Does someone know how I can solve this problem ? Thanks in advance !
Upvotes: 2
Views: 2396
Reputation: 148870
After some tests, I can confirm that the server accepts the URL in different formats:
raw utf8 encoded URL:
url_output = url_input.encode('utf8')
%encoded latin1 URL
url_output = urllib.quote_plus(url_input.encode('latin1'), '/:')
%encoded utf8 URL
url_output = urllib.quote_plus(url_input.encode('utf8'), '/:')

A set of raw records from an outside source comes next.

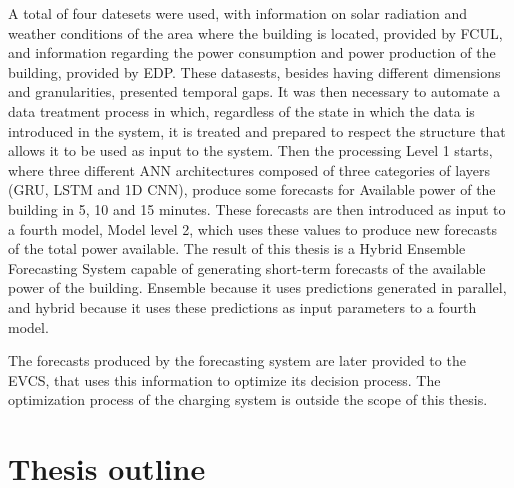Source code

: A total of four datesets were used, with information on solar radiation and weather conditions of the area where the building is located, provided by \ac{FCUL}, and information regarding the power consumption and power production of the building, provided by \ac{EDP}. These datasests, besides having different dimensions and granularities, presented temporal gaps. It was then necessary to automate a data treatment process in which, regardless of the state in which the data is introduced in the system, it is treated and prepared to respect the structure that allows it to be used as input to the system. Then the processing Level 1 starts, where three different \ac{ANN} architectures composed of three categories of layers (\ac{GRU}, \ac{LSTM} and \ac{1D CNN}), produce some forecasts for Available power of the building in 5, 10 and 15 minutes. These forecasts are then introduced as input to a fourth model, Model level 2, which uses these values to produce new forecasts of the total power available. The result of this thesis is a Hybrid Ensemble Forecasting System capable of generating short-term forecasts of the available power of the building. Ensemble because it uses predictions generated in parallel, and hybrid because it uses these predictions as input parameters to a fourth model. 

The forecasts produced by the forecasting system are later provided to the \ac{EVCS}, that uses this information to optimize its decision process. The optimization process of the charging system is outside the scope of this thesis.

\section{Thesis outline}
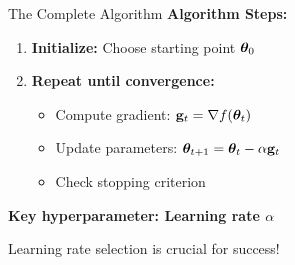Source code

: \documentclass[usenames,dvipsnames]{beamer}
\begin{document}
  \begin{frame}{The Complete Algorithm}
    \textbf{Algorithm Steps:}
    \begin{enumerate}[<+->]
        \item \textbf{Initialize:} Choose starting point $\boldsymbol{\theta}_0$
        \item \textbf{Repeat until convergence:}
        \begin{itemize}
            \item Compute gradient: $\mathbf{g}_t = \nabla f(\boldsymbol{\theta}_t)$
            \item Update parameters: $\boldsymbol{\theta}_{t+1} = \boldsymbol{\theta}_t - \alpha \mathbf{g}_t$  
            \item Check stopping criterion
        \end{itemize}
    \end{enumerate}
    
    \pause
    \textbf{Key hyperparameter: Learning rate $\alpha$}
    
    \pause
    \begin{keypointsbox}{}
    Learning rate selection is crucial for success!
    \end{keypointsbox}
  \end{frame}
\end{document}
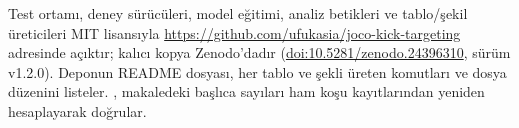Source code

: \documentclass[pdflatex,sn-basic]{sn-jnl}
\begin{document}
Test ortamı, deney sürücüleri, model eğitimi, analiz betikleri ve tablo/şekil üreticileri MIT
lisansıyla \url{https://github.com/ufukasia/joco-kick-targeting} adresinde açıktır; kalıcı kopya
Zenodo'dadır (\href{https://doi.org/10.5281/zenodo.24396310}{doi:10.5281/zenodo.24396310}, sürüm
v1.2.0). Deponun README dosyası, her tablo ve şekli üreten komutları ve dosya düzenini listeler.
, makaledeki başlıca sayıları ham koşu kayıtlarından yeniden
hesaplayarak doğrular.


\end{document}
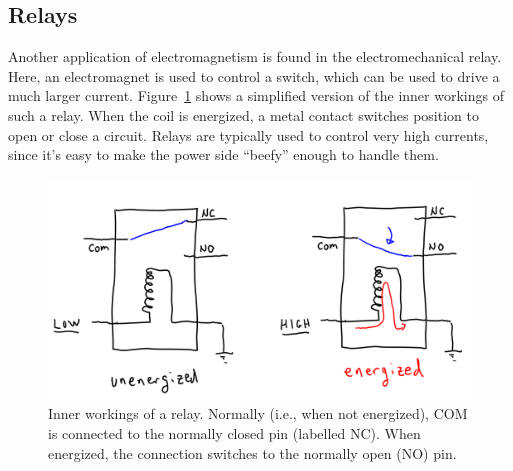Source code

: \documentclass[11pt]{article} %
\begin{document}
\subsection*{Relays}

Another application of electromagnetism is found in the electromechanical relay. Here, an electromagnet is used to control a switch, which can be used to drive a much larger current. Figure~\ref{fig:relay.mech} shows a simplified version of the inner workings of such a relay. When the coil is energized, a metal contact switches position to open or close a circuit. Relays are typically used to control very high currents, since it’s easy to make the power side “beefy” enough to handle them.

\begin{figure}
\centering
\includegraphics[width=4.5in ]{figures/relay_mech.png}
\caption{Inner workings of a relay. Normally (i.e., when not energized), COM is connected to the normally closed pin (labelled NC). When energized, the connection switches to the normally open (NO) pin.}
\label{fig:relay.mech}
\end{figure}
\end{document}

As the raw latin1 in not accepted and leads to an incorrect URL error, and as passing non ascii characters in an URL may not be safe, my advice is to use this third way. It gives:
print url_output
https://www.gumtree.com//p/uk-holiday-rentals/1bedroon-flat-%C2%A3250pw-all-bills-included-/1174092955
Upvotes: 1
Reputation: 399
When you print url_input
you get the desired url_output
only because your terminal understand UTF-8 and can represents \xa3
correctly.
You can encode the string in ASCII with str.encode
, but you have to replace (with a ?
) or ignore the chars that does not are ascii:
url_output = url_input.encode("ascii", "replace")
print(url_output)
will prints:
https://www.gumtree.com//p/uk-holiday-rentals/1bedroon-flat-?250pw-all-bills-included-/1174092955
and
url_output = url_input.encode("ascii", "ignore")
print(url_output)
will prints:
https://www.gumtree.com//p/uk-holiday-rentals/1bedroon-flat-250pw-all-bills-included-/1174092955
You can not obtain an output string with a £
ascii character because the value of this character is greater than 127.
Upvotes: 2